All elements (simple or complex) can have the following attributes:
=over
=item *
C<description>: full length description of the attribute
=item *
C<summary>: one line summary of the above description
=item *
C<level>: is C<important>, C<normal> or C<hidden>. The level is used
to set how configuration data is presented to the user in browsing
mode. Important elements are shown to the user no matter
what. hidden elements are explained with the warp notion.
=item *
C<status>: is C<obsolete>, C<deprecated> or C<standard>
(default).
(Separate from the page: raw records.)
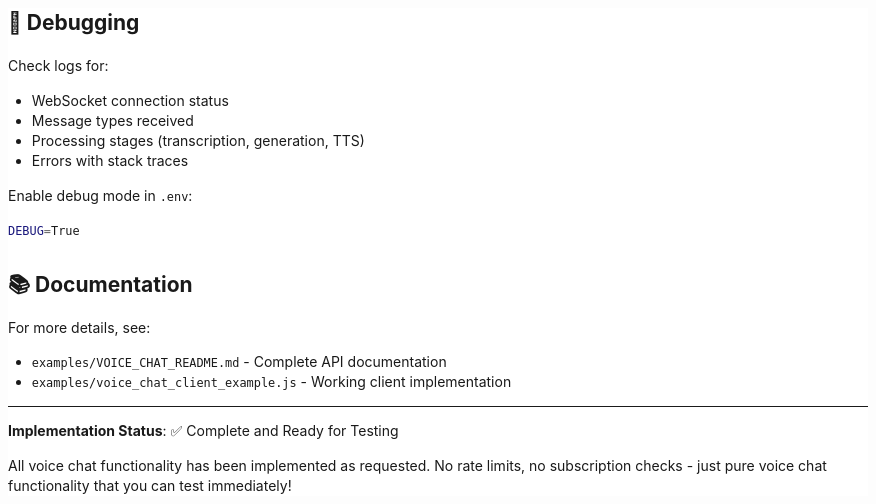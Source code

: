 ## 🐛 Debugging

Check logs for:

- WebSocket connection status
- Message types received
- Processing stages (transcription, generation, TTS)
- Errors with stack traces

Enable debug mode in `.env`:

```bash
DEBUG=True
```

## 📚 Documentation

For more details, see:

- `examples/VOICE_CHAT_README.md` - Complete API documentation
- `examples/voice_chat_client_example.js` - Working client implementation

---

**Implementation Status**: ✅ Complete and Ready for Testing

All voice chat functionality has been implemented as requested. No rate limits, no subscription checks - just pure voice chat functionality that you can test immediately!
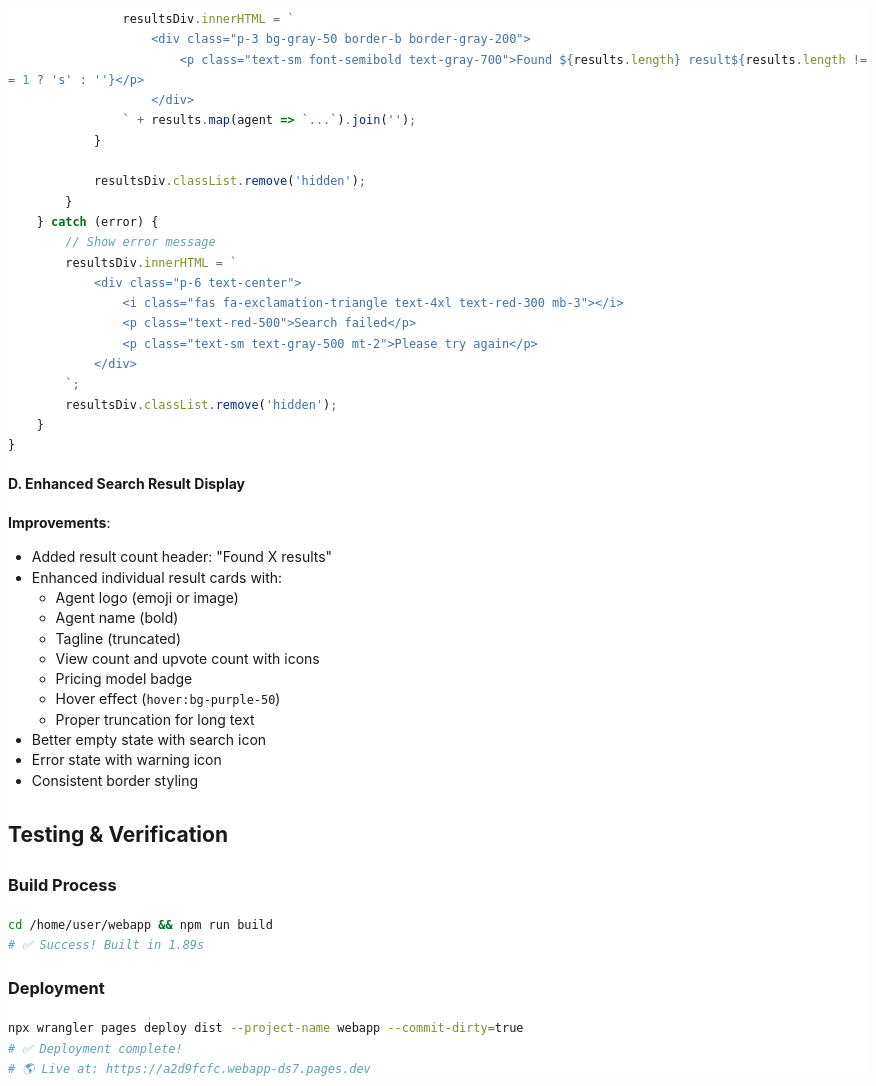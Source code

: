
 ```javascript
                resultsDiv.innerHTML = `
                    <div class="p-3 bg-gray-50 border-b border-gray-200">
                        <p class="text-sm font-semibold text-gray-700">Found ${results.length} result${results.length !== 1 ? 's' : ''}</p>
                    </div>
                ` + results.map(agent => `...`).join('');
            }
            
            resultsDiv.classList.remove('hidden');
        }
    } catch (error) {
        // Show error message
        resultsDiv.innerHTML = `
            <div class="p-6 text-center">
                <i class="fas fa-exclamation-triangle text-4xl text-red-300 mb-3"></i>
                <p class="text-red-500">Search failed</p>
                <p class="text-sm text-gray-500 mt-2">Please try again</p>
            </div>
        `;
        resultsDiv.classList.remove('hidden');
    }
}
```

#### D. Enhanced Search Result Display
**Improvements**:
- Added result count header: "Found X results"
- Enhanced individual result cards with:
  - Agent logo (emoji or image)
  - Agent name (bold)
  - Tagline (truncated)
  - View count and upvote count with icons
  - Pricing model badge
  - Hover effect (`hover:bg-purple-50`)
  - Proper truncation for long text
- Better empty state with search icon
- Error state with warning icon
- Consistent border styling

## Testing & Verification

### Build Process
```bash
cd /home/user/webapp && npm run build
# ✅ Success! Built in 1.89s
```

### Deployment
```bash
npx wrangler pages deploy dist --project-name webapp --commit-dirty=true
# ✅ Deployment complete!
# 🌎 Live at: https://a2d9fcfc.webapp-ds7.pages.dev
```
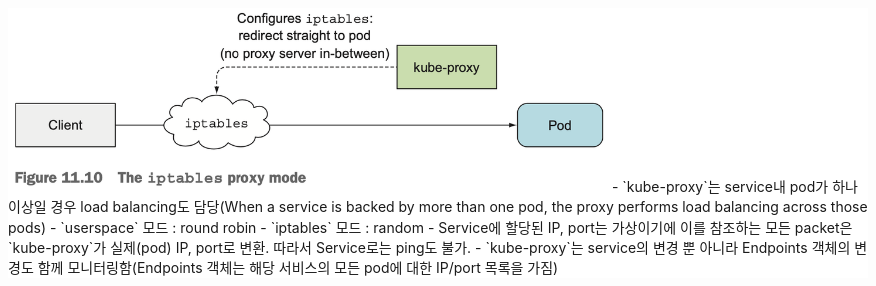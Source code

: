   <img src="iptables.png" width="600"/>
- `kube-proxy`는 service내 pod가 하나 이상일 경우 load balancing도 담당(When a service is backed by more than one pod, the proxy performs load balancing across those pods)
  - `userspace` 모드 : round robin
  - `iptables` 모드 : random
- Service에 할당된 IP, port는 가상이기에 이를 참조하는 모든 packet은 `kube-proxy`가 실제(pod) IP, port로 변환. 따라서 Service로는 ping도 불가.
- `kube-proxy`는 service의 변경 뿐 아니라 Endpoints 객체의 변경도 함께 모니터링함(Endpoints 객체는 해당 서비스의 모든 pod에 대한 IP/port 목록을 가짐)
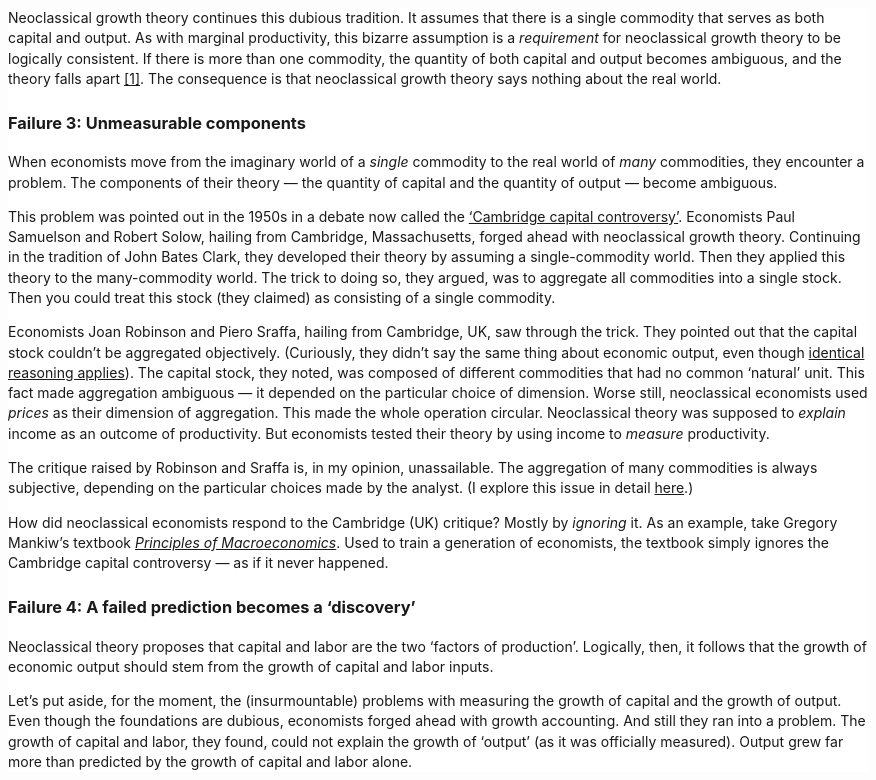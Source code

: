 <p>Neoclassical growth theory continues this dubious tradition. It assumes that there is a single commodity that serves as both capital and output. As with marginal productivity, this bizarre assumption is a <em>requirement</em> for neoclassical growth theory to be logically consistent. If there is more than one commodity, the quantity of both capital and output becomes ambiguous, and the theory falls apart <a href="#notes" target="_blank" rel="noopener">[1]</a>. The consequence is that neoclassical growth theory says nothing about the real world.</p>

<h3>Failure 3: Unmeasurable components</h3>

<p>When economists move from the imaginary world of a <em>single</em> commodity to the real world of <em>many</em> commodities, they encounter a problem. The components of their theory &mdash; the quantity of capital and the quantity of output &mdash; become ambiguous. </p>

<p>This problem was pointed out in the 1950s in a debate now called the <a href="https://en.wikipedia.org/wiki/Cambridge_capital_controversy" target="_blank" rel="noopener">&lsquo;Cambridge capital controversy&rsquo;</a>. Economists Paul Samuelson and Robert Solow, hailing from Cambridge, Massachusetts, forged ahead with neoclassical growth theory. Continuing in the tradition of John Bates Clark, they developed their theory by assuming a single-commodity world. Then they applied this theory to the many-commodity world. The trick to doing so, they argued, was to aggregate all commodities into a single stock. Then you could treat this stock (they claimed) as consisting of a single commodity. </p>

<p>Economists Joan Robinson and Piero Sraffa, hailing from Cambridge, UK, saw through the trick. They pointed out that the capital stock couldn&rsquo;t be aggregated objectively. (Curiously, they didn&rsquo;t say the same thing about economic output, even though <a href="https://economicsfromthetopdown.com/2019/04/29/real-gdp-the-flawed-metric-at-the-heart-of-macroeconomics/" target="_blank" rel="noopener">identical reasoning applies</a>). The capital stock, they noted, was composed of different commodities that had no common &lsquo;natural&rsquo; unit. This fact made aggregation ambiguous &mdash; it depended on the particular choice of dimension. Worse still, neoclassical economists used <em>prices</em> as their dimension of aggregation. This made the whole operation circular. Neoclassical theory was supposed to <em>explain</em> income as an outcome of productivity. But economists tested their theory by using income to <em>measure</em> productivity. </p>

<p>The critique raised by Robinson and Sraffa is, in my opinion, unassailable. The aggregation of many commodities is always subjective, depending on the particular choices made by the analyst. (I explore this issue in detail <a href="https://osf.io/preprints/socarxiv/tfwju/" target="_blank" rel="noopener">here</a>.)</p>

<p>How did neoclassical economists respond to the Cambridge (UK) critique? Mostly by <em>ignoring</em> it. As an example, take Gregory Mankiw&rsquo;s textbook <a href="https://www.goodreads.com/book/show/30750256-principles-of-macroeconomics" target="_blank" rel="noopener"><em>Principles of Macroeconomics</em></a>. Used to train a generation of economists, the textbook simply ignores the Cambridge capital controversy &mdash; as if it never happened. </p>

<h3>Failure 4: A failed prediction becomes a &lsquo;discovery&rsquo;</h3>

<p>Neoclassical theory proposes that capital and labor are the two &lsquo;factors of production&rsquo;. Logically, then, it follows that the growth of economic output should stem from the growth of capital and labor inputs. </p>

<p>Let&rsquo;s put aside, for the moment, the (insurmountable) problems with measuring the growth of capital and the growth of output. Even though the foundations are dubious, economists forged ahead with growth accounting. And still they ran into a problem. The growth of capital and labor, they found, could not explain the growth of &lsquo;output&rsquo; (as it was officially measured). Output grew far more than predicted by the growth of capital and labor alone. </p>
Warnings are shown when using a deprecated element and an exception
is raised when an obsolete element is used.
=back
See L<Config::Model/Configuration_class> for details.
=head2 Leaf elements
Leaf element is the most common type to represent configuration data.
A leaf element represents a specific configuration parameter.
In more details, a leaf element have the following attributes (See
L<Config::Model::Value/Value_model_declaration> doc):
=over
=item type
Set to C<leaf> (mandatory)
=item value_type
Either C<boolean>, C<integer>, C<number>, C<enum>, C<string>,
C<uniline> (i.e. a string without "\n") (mandatory)
=item min
Minimum value (for C<integer> or C<number>)
=item max
Maximum value (for C<integer> or C<number>)
=item choice
Possible values for an enum
=item mandatory
Whether the value is mandatory or not
=item default
Default value that must be written in the configuration file
=item upstream_default
Default value that is known by the target application and thus does
not need to be written in the configuration file.
=back
To know which attributes to use, you should read the
documentation of the target application.
For instance, C<AddressFamily> parameter (sshd_config(5)) is specified
with: I<Specifies which address family should be used by sshd(8).
Valid arguments are "any", "inet" (use IPv4 only), or "inet6" (use
IPv6 only). The default is "any".>
For Config::Model, C<AddressFamily> is a type C<leaf> element,
value_type C<enum> and the application falls back to C<any> if this
parameter is left blank in C<sshd_config> file.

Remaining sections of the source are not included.